## REQUIREMENT
From the records that follow, return exactly the lines beginning at the one that contains "this declaration has" and ending at the one that contains "ona senoidal semirectificada", pictures left out.

## INPUT DATA
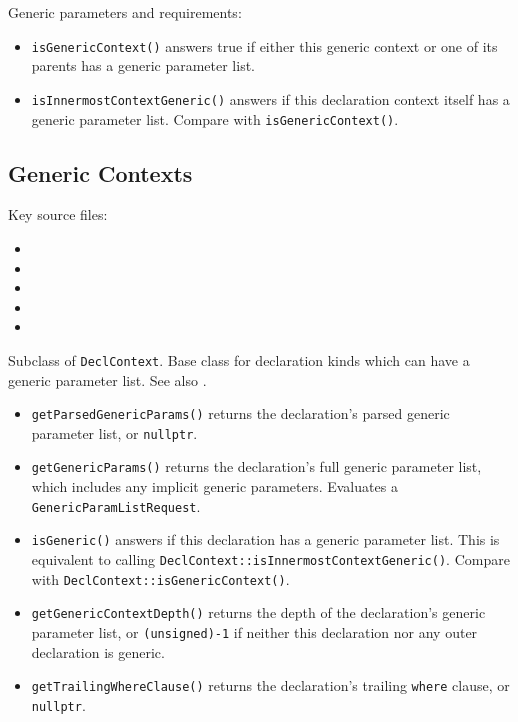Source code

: \documentclass[../generics]{subfiles}
\begin{document}
Generic parameters and requirements:
\begin{itemize}
\item \texttt{isGenericContext()} answers true if either this generic context or one of its parents has a generic parameter list.
\item \texttt{isInnermostContextGeneric()} answers if this declaration context itself has a generic parameter list. Compare with \texttt{isGenericContext()}.
\end{itemize}

\subsection*{Generic Contexts}

Key source files:
\begin{itemize}
\item {}
\item {}
\item {}
\item {}
\item {}
\end{itemize}

Subclass of \texttt{DeclContext}. Base class for declaration kinds which can have a generic parameter list. See also .
\begin{itemize}
\item \texttt{getParsedGenericParams()} returns the declaration's parsed generic parameter list, or \texttt{nullptr}.
\item \texttt{getGenericParams()} returns the declaration's full generic parameter list, which includes any implicit generic parameters. Evaluates a \texttt{GenericParamListRequest}.
\item \texttt{isGeneric()} answers if this declaration has a generic parameter list. This is equivalent to calling \texttt{DeclContext::isInnermostContextGeneric()}. Compare with \texttt{DeclContext::isGenericContext()}.
\item \texttt{getGenericContextDepth()} returns the depth of the declaration's generic parameter list, or \texttt{(unsigned)-1} if neither this declaration nor any outer declaration is generic.
\item \texttt{getTrailingWhereClause()} returns the declaration's trailing \texttt{where} clause, or \texttt{nullptr}.
\end{itemize}
\end{document}
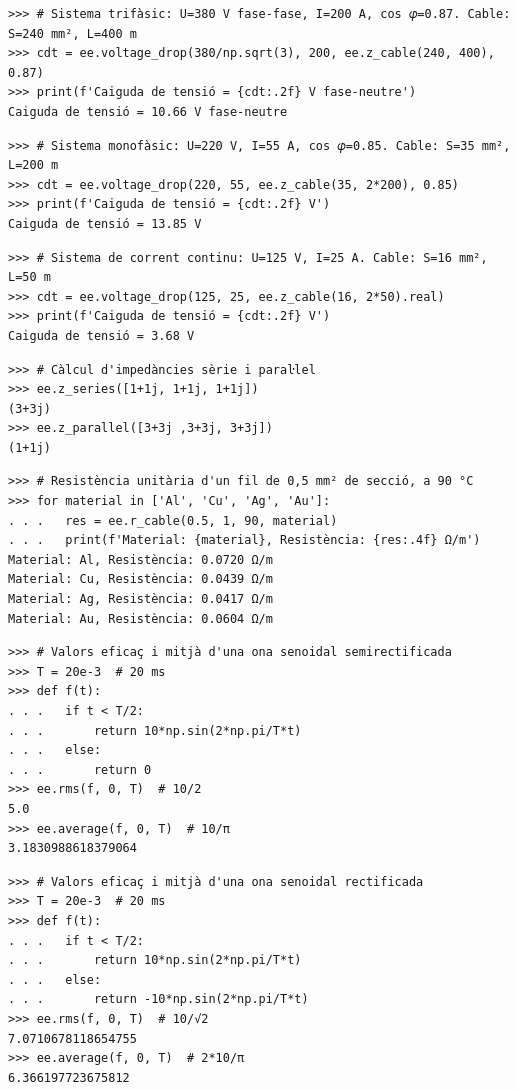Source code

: \begin{lstlisting}
>>> # Sistema trifàsic: U=380 V fase-fase, I=200 A, cos 𝜑=0.87. Cable: S=240 mm², L=400 m
>>> cdt = ee.voltage_drop(380/np.sqrt(3), 200, ee.z_cable(240, 400), 0.87)
>>> print(f'Caiguda de tensió = {cdt:.2f} V fase-neutre')
Caiguda de tensió = 10.66 V fase-neutre
\end{lstlisting}

\begin{lstlisting}
>>> # Sistema monofàsic: U=220 V, I=55 A, cos 𝜑=0.85. Cable: S=35 mm², L=200 m
>>> cdt = ee.voltage_drop(220, 55, ee.z_cable(35, 2*200), 0.85)
>>> print(f'Caiguda de tensió = {cdt:.2f} V')
Caiguda de tensió = 13.85 V
\end{lstlisting}

\begin{lstlisting}
>>> # Sistema de corrent continu: U=125 V, I=25 A. Cable: S=16 mm², L=50 m
>>> cdt = ee.voltage_drop(125, 25, ee.z_cable(16, 2*50).real)
>>> print(f'Caiguda de tensió = {cdt:.2f} V')
Caiguda de tensió = 3.68 V
\end{lstlisting}

\begin{lstlisting}
>>> # Càlcul d'impedàncies sèrie i paraŀlel
>>> ee.z_series([1+1j, 1+1j, 1+1j])
(3+3j)
>>> ee.z_parallel([3+3j ,3+3j, 3+3j])
(1+1j)
\end{lstlisting}

\begin{lstlisting}
>>> # Resistència unitària d'un fil de 0,5 mm² de secció, a 90 °C 
>>> for material in ['Al', 'Cu', 'Ag', 'Au']:
. . .   res = ee.r_cable(0.5, 1, 90, material)
. . .   print(f'Material: {material}, Resistència: {res:.4f} Ω/m')
Material: Al, Resistència: 0.0720 Ω/m
Material: Cu, Resistència: 0.0439 Ω/m
Material: Ag, Resistència: 0.0417 Ω/m
Material: Au, Resistència: 0.0604 Ω/m        
\end{lstlisting}

\begin{lstlisting}
>>> # Valors eficaç i mitjà d'una ona senoidal semirectificada
>>> T = 20e-3  # 20 ms
>>> def f(t):
. . .   if t < T/2:
. . .       return 10*np.sin(2*np.pi/T*t)
. . .   else:
. . .       return 0
>>> ee.rms(f, 0, T)  # 10/2
5.0
>>> ee.average(f, 0, T)  # 10/π
3.1830988618379064
\end{lstlisting}

\begin{lstlisting}
>>> # Valors eficaç i mitjà d'una ona senoidal rectificada
>>> T = 20e-3  # 20 ms
>>> def f(t):
. . .   if t < T/2:
. . .       return 10*np.sin(2*np.pi/T*t)
. . .   else:
. . .       return -10*np.sin(2*np.pi/T*t)
>>> ee.rms(f, 0, T)  # 10/√2
7.0710678118654755
>>> ee.average(f, 0, T)  # 2*10/π
6.366197723675812
\end{lstlisting}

## REPLY TO THE EXERCISE
\item \texttt{isGeneric()} answers if this declaration has a generic parameter list. This is equivalent to calling \texttt{DeclContext::isInnermostContextGeneric()}. Compare with \texttt{DeclContext::isGenericContext()}.
\item \texttt{getGenericContextDepth()} returns the depth of the declaration's generic parameter list, or \texttt{(unsigned)-1} if neither this declaration nor any outer declaration is generic.
\item \texttt{getTrailingWhereClause()} returns the declaration's trailing \texttt{where} clause, or \texttt{nullptr}.
\end{itemize}
\end{document}
Source code

: \begin{lstlisting}
>>> # Sistema trifàsic: U=380 V fase-fase, I=200 A, cos 𝜑=0.87. Cable: S=240 mm², L=400 m
>>> cdt = ee.voltage_drop(380/np.sqrt(3), 200, ee.z_cable(240, 400), 0.87)
>>> print(f'Caiguda de tensió = {cdt:.2f} V fase-neutre')
Caiguda de tensió = 10.66 V fase-neutre
\end{lstlisting}

\begin{lstlisting}
>>> # Sistema monofàsic: U=220 V, I=55 A, cos 𝜑=0.85. Cable: S=35 mm², L=200 m
>>> cdt = ee.voltage_drop(220, 55, ee.z_cable(35, 2*200), 0.85)
>>> print(f'Caiguda de tensió = {cdt:.2f} V')
Caiguda de tensió = 13.85 V
\end{lstlisting}

\begin{lstlisting}
>>> # Sistema de corrent continu: U=125 V, I=25 A. Cable: S=16 mm², L=50 m
>>> cdt = ee.voltage_drop(125, 25, ee.z_cable(16, 2*50).real)
>>> print(f'Caiguda de tensió = {cdt:.2f} V')
Caiguda de tensió = 3.68 V
\end{lstlisting}

\begin{lstlisting}
>>> # Càlcul d'impedàncies sèrie i paraŀlel
>>> ee.z_series([1+1j, 1+1j, 1+1j])
(3+3j)
>>> ee.z_parallel([3+3j ,3+3j, 3+3j])
(1+1j)
\end{lstlisting}

\begin{lstlisting}
>>> # Resistència unitària d'un fil de 0,5 mm² de secció, a 90 °C 
>>> for material in ['Al', 'Cu', 'Ag', 'Au']:
. . .   res = ee.r_cable(0.5, 1, 90, material)
. . .   print(f'Material: {material}, Resistència: {res:.4f} Ω/m')
Material: Al, Resistència: 0.0720 Ω/m
Material: Cu, Resistència: 0.0439 Ω/m
Material: Ag, Resistència: 0.0417 Ω/m
Material: Au, Resistència: 0.0604 Ω/m        
\end{lstlisting}

\begin{lstlisting}
>>> # Valors eficaç i mitjà d'una ona senoidal semirectificada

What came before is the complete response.